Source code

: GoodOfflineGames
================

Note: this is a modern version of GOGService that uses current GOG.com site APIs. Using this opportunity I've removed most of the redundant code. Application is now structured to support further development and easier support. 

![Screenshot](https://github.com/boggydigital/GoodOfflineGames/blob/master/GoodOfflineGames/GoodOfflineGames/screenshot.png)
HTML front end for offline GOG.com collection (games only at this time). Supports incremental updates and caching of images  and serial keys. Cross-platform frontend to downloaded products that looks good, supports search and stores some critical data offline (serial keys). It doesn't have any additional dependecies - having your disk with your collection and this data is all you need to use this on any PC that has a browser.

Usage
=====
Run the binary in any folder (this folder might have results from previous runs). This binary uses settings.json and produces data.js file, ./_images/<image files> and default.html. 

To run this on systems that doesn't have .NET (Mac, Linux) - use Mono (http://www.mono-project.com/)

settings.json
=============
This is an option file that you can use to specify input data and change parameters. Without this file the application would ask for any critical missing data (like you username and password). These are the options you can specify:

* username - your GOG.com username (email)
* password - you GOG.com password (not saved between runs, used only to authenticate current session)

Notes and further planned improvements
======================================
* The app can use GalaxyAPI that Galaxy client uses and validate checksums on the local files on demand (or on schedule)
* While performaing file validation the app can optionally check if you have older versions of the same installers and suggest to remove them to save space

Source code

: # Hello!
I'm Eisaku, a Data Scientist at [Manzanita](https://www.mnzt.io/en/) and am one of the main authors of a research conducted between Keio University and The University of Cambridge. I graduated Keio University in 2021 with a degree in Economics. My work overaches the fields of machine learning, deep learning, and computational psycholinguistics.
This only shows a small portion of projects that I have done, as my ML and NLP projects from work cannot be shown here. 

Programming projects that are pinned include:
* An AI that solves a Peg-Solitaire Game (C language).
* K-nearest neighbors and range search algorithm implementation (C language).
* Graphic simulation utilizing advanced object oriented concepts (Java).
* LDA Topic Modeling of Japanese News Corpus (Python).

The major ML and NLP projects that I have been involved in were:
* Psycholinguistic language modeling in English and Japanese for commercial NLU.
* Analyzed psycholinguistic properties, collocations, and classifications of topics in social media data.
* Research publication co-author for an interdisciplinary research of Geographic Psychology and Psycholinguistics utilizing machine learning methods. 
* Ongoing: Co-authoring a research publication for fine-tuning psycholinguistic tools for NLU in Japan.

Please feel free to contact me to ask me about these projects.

::::::::

[EXERCISE] Retype all of the data shown above, word for word.

[OUTPUT FOR THIS EXERCISE]
Source code

: GoodOfflineGames
================

Note: this is a modern version of GOGService that uses current GOG.com site APIs. Using this opportunity I've removed most of the redundant code. Application is now structured to support further development and easier support. 

![Screenshot](https://github.com/boggydigital/GoodOfflineGames/blob/master/GoodOfflineGames/GoodOfflineGames/screenshot.png)
HTML front end for offline GOG.com collection (games only at this time). Supports incremental updates and caching of images  and serial keys. Cross-platform frontend to downloaded products that looks good, supports search and stores some critical data offline (serial keys). It doesn't have any additional dependecies - having your disk with your collection and this data is all you need to use this on any PC that has a browser.

Usage
=====
Run the binary in any folder (this folder might have results from previous runs). This binary uses settings.json and produces data.js file, ./_images/<image files> and default.html. 

To run this on systems that doesn't have .NET (Mac, Linux) - use Mono (http://www.mono-project.com/)

settings.json
=============
This is an option file that you can use to specify input data and change parameters. Without this file the application would ask for any critical missing data (like you username and password). These are the options you can specify:

* username - your GOG.com username (email)
* password - you GOG.com password (not saved between runs, used only to authenticate current session)

Notes and further planned improvements
======================================
* The app can use GalaxyAPI that Galaxy client uses and validate checksums on the local files on demand (or on schedule)
* While performaing file validation the app can optionally check if you have older versions of the same installers and suggest to remove them to save space

Source code

: # Hello!
I'm Eisaku, a Data Scientist at [Manzanita](https://www.mnzt.io/en/) and am one of the main authors of a research conducted between Keio University and The University of Cambridge. I graduated Keio University in 2021 with a degree in Economics. My work overaches the fields of machine learning, deep learning, and computational psycholinguistics.
This only shows a small portion of projects that I have done, as my ML and NLP projects from work cannot be shown here. 

Programming projects that are pinned include:
* An AI that solves a Peg-Solitaire Game (C language).
* K-nearest neighbors and range search algorithm implementation (C language).
* Graphic simulation utilizing advanced object oriented concepts (Java).
* LDA Topic Modeling of Japanese News Corpus (Python).

The major ML and NLP projects that I have been involved in were:
* Psycholinguistic language modeling in English and Japanese for commercial NLU.
* Analyzed psycholinguistic properties, collocations, and classifications of topics in social media data.
* Research publication co-author for an interdisciplinary research of Geographic Psychology and Psycholinguistics utilizing machine learning methods. 
* Ongoing: Co-authoring a research publication for fine-tuning psycholinguistic tools for NLU in Japan.

Please feel free to contact me to ask me about these projects.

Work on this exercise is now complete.